Un pueblo como cualquier otro.
Era el final del verano, y el día en ningún momento había perdido su color dorado, y el sol estaba cálido, pero no caliente, así que siguió paseando, contento de estar al aire libre, hasta que se dio cuenta de que había pasado otra vez por todas las calles en las que ya había estado, y había visto todo de nuevo.
No había ninguna lápida ni ningún museo.
No había ningún niño inquietante.
Pero había un hombre que lo miraba de manera extraña.
Estaba a dos bloques de la vieja carretera, en una calle paralela que corría en dirección este-oeste, que tenía cinco manzanas construidas de un lado y cuatro del otro. Se empezaba a ver la forma semicircular. Había un banco y una cooperativa. Había una fila de talleres muy pequeños uno al lado del otro, todos negocios atendidos por una sola persona, con un afilador, un reparador de cajas de cambios para vehículos e incluso un barbero, con el poste de la tienda iluminado. Pero había un tipo en particular que vendía repuestos para varias marcas distintas de sistemas de riego. Tenía la tienda atestada de cosas y estaba encerrado detrás de la caja.

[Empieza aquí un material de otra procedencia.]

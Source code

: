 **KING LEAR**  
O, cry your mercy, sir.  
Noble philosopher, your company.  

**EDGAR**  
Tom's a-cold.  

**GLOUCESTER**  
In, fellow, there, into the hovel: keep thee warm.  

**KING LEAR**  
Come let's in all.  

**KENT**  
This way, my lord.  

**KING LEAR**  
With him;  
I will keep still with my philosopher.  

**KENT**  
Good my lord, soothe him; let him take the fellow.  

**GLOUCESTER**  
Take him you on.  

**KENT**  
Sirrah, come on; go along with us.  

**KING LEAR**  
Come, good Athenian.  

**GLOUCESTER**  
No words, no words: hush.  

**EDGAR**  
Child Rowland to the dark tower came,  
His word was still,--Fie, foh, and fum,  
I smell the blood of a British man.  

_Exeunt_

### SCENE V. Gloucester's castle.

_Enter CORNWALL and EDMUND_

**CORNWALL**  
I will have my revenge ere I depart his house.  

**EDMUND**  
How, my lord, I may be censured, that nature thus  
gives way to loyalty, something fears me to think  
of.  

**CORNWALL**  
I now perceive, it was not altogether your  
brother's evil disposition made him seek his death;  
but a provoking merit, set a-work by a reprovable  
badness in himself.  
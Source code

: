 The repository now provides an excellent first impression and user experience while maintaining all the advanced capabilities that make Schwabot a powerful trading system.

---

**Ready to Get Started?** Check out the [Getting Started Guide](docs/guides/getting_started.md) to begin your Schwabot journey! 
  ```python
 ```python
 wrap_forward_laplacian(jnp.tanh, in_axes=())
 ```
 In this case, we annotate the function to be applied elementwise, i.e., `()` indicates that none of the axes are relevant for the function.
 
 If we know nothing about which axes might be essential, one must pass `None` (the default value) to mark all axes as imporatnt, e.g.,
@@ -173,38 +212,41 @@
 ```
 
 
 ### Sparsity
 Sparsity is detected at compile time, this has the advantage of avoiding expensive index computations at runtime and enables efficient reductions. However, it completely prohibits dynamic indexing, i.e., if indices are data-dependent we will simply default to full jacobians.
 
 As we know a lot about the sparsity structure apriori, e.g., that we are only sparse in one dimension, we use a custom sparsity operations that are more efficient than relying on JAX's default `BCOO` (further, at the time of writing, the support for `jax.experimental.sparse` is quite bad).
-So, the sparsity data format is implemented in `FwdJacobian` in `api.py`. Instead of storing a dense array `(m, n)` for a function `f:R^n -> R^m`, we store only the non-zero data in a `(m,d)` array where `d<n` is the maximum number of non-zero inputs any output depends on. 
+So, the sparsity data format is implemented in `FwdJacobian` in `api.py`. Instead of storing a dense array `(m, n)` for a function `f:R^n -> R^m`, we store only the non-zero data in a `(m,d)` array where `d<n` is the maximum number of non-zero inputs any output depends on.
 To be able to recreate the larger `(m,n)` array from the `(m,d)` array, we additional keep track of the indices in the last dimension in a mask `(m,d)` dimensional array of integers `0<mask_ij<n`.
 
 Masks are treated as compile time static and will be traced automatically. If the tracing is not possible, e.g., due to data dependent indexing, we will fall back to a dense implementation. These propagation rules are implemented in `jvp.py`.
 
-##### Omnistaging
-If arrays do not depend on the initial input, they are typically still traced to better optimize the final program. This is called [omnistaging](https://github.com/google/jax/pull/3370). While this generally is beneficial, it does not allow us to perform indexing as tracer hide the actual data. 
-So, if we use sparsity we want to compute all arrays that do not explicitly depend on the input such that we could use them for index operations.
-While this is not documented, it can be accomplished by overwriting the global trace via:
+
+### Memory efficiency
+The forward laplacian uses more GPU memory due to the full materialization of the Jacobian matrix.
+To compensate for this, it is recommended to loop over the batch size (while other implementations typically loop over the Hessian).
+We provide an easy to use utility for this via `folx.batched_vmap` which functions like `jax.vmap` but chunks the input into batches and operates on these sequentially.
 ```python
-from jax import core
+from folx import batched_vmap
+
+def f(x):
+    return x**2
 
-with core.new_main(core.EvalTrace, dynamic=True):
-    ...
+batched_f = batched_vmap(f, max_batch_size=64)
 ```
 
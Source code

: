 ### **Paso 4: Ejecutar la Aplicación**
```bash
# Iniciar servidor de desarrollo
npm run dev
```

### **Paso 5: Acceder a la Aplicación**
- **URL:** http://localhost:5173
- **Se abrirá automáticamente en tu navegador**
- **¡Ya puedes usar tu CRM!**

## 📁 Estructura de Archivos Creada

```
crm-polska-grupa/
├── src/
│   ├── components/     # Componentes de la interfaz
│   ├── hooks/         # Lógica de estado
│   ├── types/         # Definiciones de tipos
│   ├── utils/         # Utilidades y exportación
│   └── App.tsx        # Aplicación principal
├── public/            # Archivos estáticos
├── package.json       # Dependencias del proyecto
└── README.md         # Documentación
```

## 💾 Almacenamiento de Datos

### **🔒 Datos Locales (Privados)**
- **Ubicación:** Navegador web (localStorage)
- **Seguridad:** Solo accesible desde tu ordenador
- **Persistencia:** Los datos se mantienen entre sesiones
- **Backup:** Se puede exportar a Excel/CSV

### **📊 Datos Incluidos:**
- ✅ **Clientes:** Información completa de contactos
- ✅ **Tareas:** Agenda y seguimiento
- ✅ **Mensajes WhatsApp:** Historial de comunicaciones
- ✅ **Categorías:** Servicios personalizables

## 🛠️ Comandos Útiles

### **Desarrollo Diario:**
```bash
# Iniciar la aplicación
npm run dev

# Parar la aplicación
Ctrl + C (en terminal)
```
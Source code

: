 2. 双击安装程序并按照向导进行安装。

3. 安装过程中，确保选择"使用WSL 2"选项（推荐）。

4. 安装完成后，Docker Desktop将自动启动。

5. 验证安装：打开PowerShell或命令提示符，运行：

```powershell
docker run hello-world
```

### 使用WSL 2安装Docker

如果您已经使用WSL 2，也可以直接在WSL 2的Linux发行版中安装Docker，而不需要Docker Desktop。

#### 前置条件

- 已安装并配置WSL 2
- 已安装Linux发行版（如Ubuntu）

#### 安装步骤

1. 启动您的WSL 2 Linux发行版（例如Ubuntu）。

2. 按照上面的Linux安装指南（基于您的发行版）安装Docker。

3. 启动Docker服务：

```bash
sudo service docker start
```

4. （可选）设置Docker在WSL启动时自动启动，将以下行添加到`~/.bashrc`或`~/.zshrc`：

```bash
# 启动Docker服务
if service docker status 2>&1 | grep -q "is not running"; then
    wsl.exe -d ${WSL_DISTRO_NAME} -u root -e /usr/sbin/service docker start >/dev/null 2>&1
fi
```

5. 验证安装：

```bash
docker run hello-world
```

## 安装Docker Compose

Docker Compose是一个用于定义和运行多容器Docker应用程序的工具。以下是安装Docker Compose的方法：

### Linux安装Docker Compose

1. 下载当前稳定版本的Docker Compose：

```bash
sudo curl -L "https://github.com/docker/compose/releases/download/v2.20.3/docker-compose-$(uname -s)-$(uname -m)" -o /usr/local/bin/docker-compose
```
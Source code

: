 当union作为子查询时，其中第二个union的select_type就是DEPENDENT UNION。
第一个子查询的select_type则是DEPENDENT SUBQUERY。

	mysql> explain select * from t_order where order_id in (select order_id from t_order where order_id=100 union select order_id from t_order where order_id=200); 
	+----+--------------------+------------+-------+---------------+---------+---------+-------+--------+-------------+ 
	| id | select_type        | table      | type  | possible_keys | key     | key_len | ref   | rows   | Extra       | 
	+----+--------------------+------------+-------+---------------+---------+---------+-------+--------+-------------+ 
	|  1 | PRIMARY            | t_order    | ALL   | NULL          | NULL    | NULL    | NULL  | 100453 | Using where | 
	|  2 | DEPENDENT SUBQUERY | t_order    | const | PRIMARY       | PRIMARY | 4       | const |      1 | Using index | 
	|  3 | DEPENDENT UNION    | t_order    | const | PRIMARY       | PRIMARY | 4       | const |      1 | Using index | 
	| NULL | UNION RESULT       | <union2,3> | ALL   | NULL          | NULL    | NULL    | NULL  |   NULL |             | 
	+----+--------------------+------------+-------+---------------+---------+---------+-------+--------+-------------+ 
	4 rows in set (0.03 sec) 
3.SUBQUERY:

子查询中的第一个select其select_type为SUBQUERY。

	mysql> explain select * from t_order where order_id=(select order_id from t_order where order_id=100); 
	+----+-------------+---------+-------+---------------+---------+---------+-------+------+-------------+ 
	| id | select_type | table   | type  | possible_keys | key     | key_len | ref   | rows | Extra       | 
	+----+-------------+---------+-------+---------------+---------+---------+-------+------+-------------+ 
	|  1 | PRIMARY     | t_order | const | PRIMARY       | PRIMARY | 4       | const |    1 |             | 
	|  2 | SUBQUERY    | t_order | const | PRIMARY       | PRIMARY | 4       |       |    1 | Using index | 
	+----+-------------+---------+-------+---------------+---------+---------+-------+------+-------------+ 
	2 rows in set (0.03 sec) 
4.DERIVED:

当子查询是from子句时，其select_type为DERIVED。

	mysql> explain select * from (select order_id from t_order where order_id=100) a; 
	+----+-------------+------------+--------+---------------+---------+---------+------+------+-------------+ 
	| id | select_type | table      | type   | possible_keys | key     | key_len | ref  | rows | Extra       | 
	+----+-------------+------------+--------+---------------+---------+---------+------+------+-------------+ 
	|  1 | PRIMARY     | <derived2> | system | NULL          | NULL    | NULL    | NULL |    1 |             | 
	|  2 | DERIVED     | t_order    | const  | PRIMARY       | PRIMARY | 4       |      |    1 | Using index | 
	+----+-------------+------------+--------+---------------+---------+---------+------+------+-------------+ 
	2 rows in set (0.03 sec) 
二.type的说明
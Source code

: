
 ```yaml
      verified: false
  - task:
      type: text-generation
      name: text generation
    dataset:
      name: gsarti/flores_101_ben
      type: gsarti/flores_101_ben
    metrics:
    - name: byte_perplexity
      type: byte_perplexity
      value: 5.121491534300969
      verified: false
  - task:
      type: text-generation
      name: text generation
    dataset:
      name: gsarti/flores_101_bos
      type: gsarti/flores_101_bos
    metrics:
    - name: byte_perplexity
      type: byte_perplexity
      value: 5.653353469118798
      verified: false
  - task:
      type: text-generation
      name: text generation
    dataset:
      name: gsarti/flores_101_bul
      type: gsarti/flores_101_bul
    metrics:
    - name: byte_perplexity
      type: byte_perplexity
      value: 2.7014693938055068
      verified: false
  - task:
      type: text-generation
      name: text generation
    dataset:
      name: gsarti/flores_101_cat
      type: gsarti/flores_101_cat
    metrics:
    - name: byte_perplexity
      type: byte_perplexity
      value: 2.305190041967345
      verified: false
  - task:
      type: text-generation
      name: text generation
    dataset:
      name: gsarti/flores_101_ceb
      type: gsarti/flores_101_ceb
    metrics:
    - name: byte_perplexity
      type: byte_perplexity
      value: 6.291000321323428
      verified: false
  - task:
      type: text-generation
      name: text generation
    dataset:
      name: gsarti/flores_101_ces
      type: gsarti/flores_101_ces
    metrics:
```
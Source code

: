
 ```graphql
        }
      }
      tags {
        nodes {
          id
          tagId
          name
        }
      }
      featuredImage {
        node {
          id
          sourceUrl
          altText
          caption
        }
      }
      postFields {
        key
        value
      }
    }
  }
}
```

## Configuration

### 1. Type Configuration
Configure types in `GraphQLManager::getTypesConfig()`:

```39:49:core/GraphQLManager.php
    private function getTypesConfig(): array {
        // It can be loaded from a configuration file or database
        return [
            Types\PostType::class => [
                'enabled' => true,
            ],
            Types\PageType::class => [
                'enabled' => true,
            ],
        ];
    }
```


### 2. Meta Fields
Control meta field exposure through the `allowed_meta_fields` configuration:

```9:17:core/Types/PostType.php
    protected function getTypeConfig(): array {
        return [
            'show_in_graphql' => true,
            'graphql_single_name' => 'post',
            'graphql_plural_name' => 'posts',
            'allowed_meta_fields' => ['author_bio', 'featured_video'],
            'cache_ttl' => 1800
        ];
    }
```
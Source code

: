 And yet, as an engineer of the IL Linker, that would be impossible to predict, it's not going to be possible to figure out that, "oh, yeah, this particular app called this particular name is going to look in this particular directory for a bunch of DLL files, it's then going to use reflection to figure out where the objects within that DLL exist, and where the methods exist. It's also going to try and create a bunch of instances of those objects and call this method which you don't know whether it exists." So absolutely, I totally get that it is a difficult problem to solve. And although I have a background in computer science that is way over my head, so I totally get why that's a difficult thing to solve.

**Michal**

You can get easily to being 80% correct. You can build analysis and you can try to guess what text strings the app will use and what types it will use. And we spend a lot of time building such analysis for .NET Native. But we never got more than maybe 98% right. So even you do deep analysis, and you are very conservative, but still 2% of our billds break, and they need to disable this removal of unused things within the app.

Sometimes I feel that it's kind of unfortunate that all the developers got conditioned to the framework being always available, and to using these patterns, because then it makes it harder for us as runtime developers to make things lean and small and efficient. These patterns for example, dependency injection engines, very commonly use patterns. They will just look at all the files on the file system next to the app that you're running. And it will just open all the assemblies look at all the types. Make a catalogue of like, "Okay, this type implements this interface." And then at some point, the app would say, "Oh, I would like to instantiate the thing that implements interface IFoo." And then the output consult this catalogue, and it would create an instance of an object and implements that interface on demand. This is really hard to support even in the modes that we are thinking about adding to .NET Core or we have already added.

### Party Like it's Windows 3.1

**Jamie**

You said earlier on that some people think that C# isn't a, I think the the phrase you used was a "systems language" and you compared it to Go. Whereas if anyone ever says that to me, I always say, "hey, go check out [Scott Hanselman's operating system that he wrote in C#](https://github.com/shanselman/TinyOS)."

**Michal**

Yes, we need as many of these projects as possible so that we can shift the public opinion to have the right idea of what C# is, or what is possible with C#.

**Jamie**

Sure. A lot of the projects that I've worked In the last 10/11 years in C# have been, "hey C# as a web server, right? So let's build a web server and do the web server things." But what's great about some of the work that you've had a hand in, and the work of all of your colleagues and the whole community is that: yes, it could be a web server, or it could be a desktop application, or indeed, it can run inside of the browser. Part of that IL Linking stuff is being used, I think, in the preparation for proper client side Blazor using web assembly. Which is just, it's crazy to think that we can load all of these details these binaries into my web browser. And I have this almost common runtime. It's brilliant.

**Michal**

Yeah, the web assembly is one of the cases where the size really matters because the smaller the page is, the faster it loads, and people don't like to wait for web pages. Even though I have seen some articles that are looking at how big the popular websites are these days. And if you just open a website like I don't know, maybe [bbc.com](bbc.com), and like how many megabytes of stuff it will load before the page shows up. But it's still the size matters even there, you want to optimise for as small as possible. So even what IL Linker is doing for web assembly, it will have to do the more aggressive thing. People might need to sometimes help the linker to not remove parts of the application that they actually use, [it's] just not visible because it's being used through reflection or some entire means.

No era un tipo de pequeño tamaño. Estaba mirando hacia fuera y cuando Reacher pasó tuvo como un destello en los ojos, y se estiró hacia arriba y hacia atrás en busca de algo que tenía detrás del hombro. Reacher no vio qué era. El impulso le había hecho seguir avanzando. La parte delantera de su cerebro no le dio mucha importancia. Pero la parte trasera sintió fastidio. ¿Por qué reaccionó así?
Sencillo. Vio un rostro nuevo. Un forastero. No cuadraba.
¿Qué estaba alcanzando? ¿Un arma?
Probablemente no. Una persona aleatoria que pasaba andando por ahí no era una amenaza inmediata. Y nadie guardaba un bate de béisbol o una vieja 45 orgullosamente a la vista de todos en la pared. Debajo del mostrador funcionaba mejor. Y además ¿cómo de peligroso era el negocio de los sistemas de riego? Los bates y las armas eran para bares y almacenes, y quizás para farmacias.
Entonces ¿qué estaba alcanzando el tipo?
El teléfono, casi con seguridad. Un teléfono anticuado de pared. A la altura del hombro de la mayoría de la gente, para poder marcar con comodidad. El tipo lo alcanzó de espaldas porque estaba demasiado apretado como para darse la vuelta del todo.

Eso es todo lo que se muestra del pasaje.